### Exercise prompt
Below are the records; give the number of lines in them that include the word "Untitled", and nothing more.
◇ ◇ ◇ ◇ ◇ ◇ ◇
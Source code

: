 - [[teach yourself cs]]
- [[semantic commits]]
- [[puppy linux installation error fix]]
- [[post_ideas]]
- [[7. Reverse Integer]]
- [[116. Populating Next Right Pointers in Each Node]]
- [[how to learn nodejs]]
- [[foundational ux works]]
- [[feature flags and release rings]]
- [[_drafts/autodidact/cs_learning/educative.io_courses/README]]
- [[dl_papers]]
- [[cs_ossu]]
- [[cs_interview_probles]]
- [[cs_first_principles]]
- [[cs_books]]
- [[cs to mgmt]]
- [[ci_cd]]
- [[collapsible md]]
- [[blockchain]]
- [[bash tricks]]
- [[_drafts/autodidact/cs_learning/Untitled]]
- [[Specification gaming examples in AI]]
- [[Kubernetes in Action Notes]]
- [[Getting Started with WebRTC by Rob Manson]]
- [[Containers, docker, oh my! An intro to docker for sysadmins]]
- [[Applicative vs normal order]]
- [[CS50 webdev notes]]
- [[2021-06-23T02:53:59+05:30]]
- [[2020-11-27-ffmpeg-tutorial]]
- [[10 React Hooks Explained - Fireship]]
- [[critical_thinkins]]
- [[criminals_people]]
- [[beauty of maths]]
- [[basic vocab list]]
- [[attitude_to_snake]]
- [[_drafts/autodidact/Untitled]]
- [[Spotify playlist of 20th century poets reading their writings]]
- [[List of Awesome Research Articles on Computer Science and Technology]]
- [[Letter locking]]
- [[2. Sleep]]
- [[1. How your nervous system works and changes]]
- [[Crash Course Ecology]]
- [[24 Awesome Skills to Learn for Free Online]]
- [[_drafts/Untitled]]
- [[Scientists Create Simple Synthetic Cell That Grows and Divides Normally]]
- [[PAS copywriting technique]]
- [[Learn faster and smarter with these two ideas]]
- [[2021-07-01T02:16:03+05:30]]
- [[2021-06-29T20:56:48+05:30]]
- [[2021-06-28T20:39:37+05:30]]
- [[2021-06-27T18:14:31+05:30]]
◇ ◇ ◇ ◇ ◇ ◇ ◇
### Task answer
3